Por Leonardo L. Tavani
Despedimos
el 2019 y le damos la bienvenida al nuevo año retornando a nuestro viejo metièr, la crítica de cine, y lo haremos
con dos adelantos exclusivos y un estreno muy reciente. Cada filme es muy
distinto entre sí y juntos servirán como fiel muestrario del estado de la
cinematografía internacional actual. Esperamos les motive a verlos y discutir
nuestras opiniones. Allá vamos.
(El siguiente es un adelanto exclusivo, ya que el filme que
reseñaremos aun no se ha estrenado en la Argentina pero ya está disponible en
la web.)
Judy
(2019) (Excelente ★★★★★),dirigida
por Rupert Goold y escrita por Tom Edge, está basada —muy libremente, por
cierto— en la obra teatral End of the Rainbow, de Peter Quilter,
la que ficcionalizaba en parte los últimos meses en la vida de
Judy Garland, la mega estrella infanto-adolescente surgida en la década de los
’30 que enamoró a América y creció para convertirse en la “lady crooner” más célebre de la historia (superando incluso a Ella
Fitzgerald y rivalizando seriamente con el primer Sinatra), así como la más
amada actriz protagónica del cine musical.
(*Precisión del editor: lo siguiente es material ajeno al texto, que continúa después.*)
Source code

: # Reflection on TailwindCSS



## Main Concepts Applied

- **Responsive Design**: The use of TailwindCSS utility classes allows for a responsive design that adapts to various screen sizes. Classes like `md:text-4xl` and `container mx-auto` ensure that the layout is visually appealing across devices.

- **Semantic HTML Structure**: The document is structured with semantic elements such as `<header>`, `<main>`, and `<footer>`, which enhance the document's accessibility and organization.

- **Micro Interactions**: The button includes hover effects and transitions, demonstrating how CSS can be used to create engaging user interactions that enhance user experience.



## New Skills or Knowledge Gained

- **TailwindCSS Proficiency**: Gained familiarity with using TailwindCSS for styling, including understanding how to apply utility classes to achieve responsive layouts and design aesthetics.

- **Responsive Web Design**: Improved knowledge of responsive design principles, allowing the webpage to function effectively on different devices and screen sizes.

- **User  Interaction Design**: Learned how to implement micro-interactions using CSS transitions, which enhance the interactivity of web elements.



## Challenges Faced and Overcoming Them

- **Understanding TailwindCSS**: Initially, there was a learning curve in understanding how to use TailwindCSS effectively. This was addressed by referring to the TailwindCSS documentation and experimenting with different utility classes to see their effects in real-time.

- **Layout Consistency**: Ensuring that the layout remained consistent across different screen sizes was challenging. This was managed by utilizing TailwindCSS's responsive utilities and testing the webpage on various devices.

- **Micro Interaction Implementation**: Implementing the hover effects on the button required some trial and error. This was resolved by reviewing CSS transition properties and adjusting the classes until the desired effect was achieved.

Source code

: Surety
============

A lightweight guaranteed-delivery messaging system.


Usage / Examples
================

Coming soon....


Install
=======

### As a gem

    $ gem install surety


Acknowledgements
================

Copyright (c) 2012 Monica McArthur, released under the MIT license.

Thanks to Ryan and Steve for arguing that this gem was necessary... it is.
Las grandes estrellas del Hollywood
dorado compartieron una característica definitoria, estuvieron marcadas por
historias familiares desastrosas; es como si no hubiera sido posible que esos
grandes talentos surgieran de la cordura o el amor filial. Judy Garland no fue
la excepción. Había nacido el 10 de junio de 1922 en Grand Rapids, Minnesota,
en el seno de una familia altamente disfuncional, dedicada al mundo del
vodevil. Se llamaba Frances Gumm, y su padre —propietario de una modesta sala
teatral— administraba y dirigía el negocio familiar a partir del número
titulado “The Gumm Sisters Kiddie Act”, compuesto (como lo indicaba su
nombre) por todas sus hijas. La recién llegada (y la quinta en hacerlo) fue
unida a la troupe con apenas 30 meses exactos de vida, creciendo como pudo en
medio de constantes giras por todo el país. Su progenitor era alcohólico y
poseía un marcado mal genio, sin embargo, la adulta Judy lo recordaría con
cierta benevolencia. Su madre, en cambio, era un ser perverso y manipulador que
jamás cuidó realmente de sus hijas y sólo se interesó por lanzarlas al
estrellato para así vivir de ellas. Con su hija menor pareció darse un fenómeno
de rechazo inmediato, ya que veía en ella una versión más joven y afortunada de
sí misma, lo que creó un sentimiento de rivalidad, envidia y desconfianza de su
parte. Cuando su niña más la necesitaba la arrojó sin red a los brazos de
agentes, managers y caza talentos de cualquier calaña. Sin dudas se intuía que
su enorme talento le abriría todas las puertas, no por nada su padre la vendía
con el pomposo título de “la pequeñuela
con la grande y enorme voz” ya a sus 5 años. Y no mentía. Años después, la
transición a la adolescencia no solo no arruinó su instrumento vocal, sino que
lo hizo florecer con más caudal de aire, mejor tono y un vibrato sencillamente perfecto. Sin embargo, el desdén de su madre
y sus constantes agravios la marcarían para toda la vida. Aunque odiaba hablar
de su pasado, poco después de su tercer matrimonio se atrevió a definirla con
una referencia al “Mago de Oz” (su gran éxito) que lo dice todo: “mi
madre fue la auténtica y malvada Bruja del Oeste de la vida real”.
La auténtica Judy G. |
A
los nueve años cambió su apellido por Garland a instancias del ex actor y luego
productor George Jessel, mientras que Judy suplantó a Frances cuando cumplió
trece. Louis B. Mayer, el copropietario y jefe de producción de la Metro, la
descubre en una audición para la estación de radio más importante de Los
Ángeles, método que utilizaba regularmente para hallar buenos cantantes para
sus filmes musicales. Quedó tan impresionado por su voz que le firmó un
contrato sin siquiera someterla a un “screen test”, método obligatorio en la época.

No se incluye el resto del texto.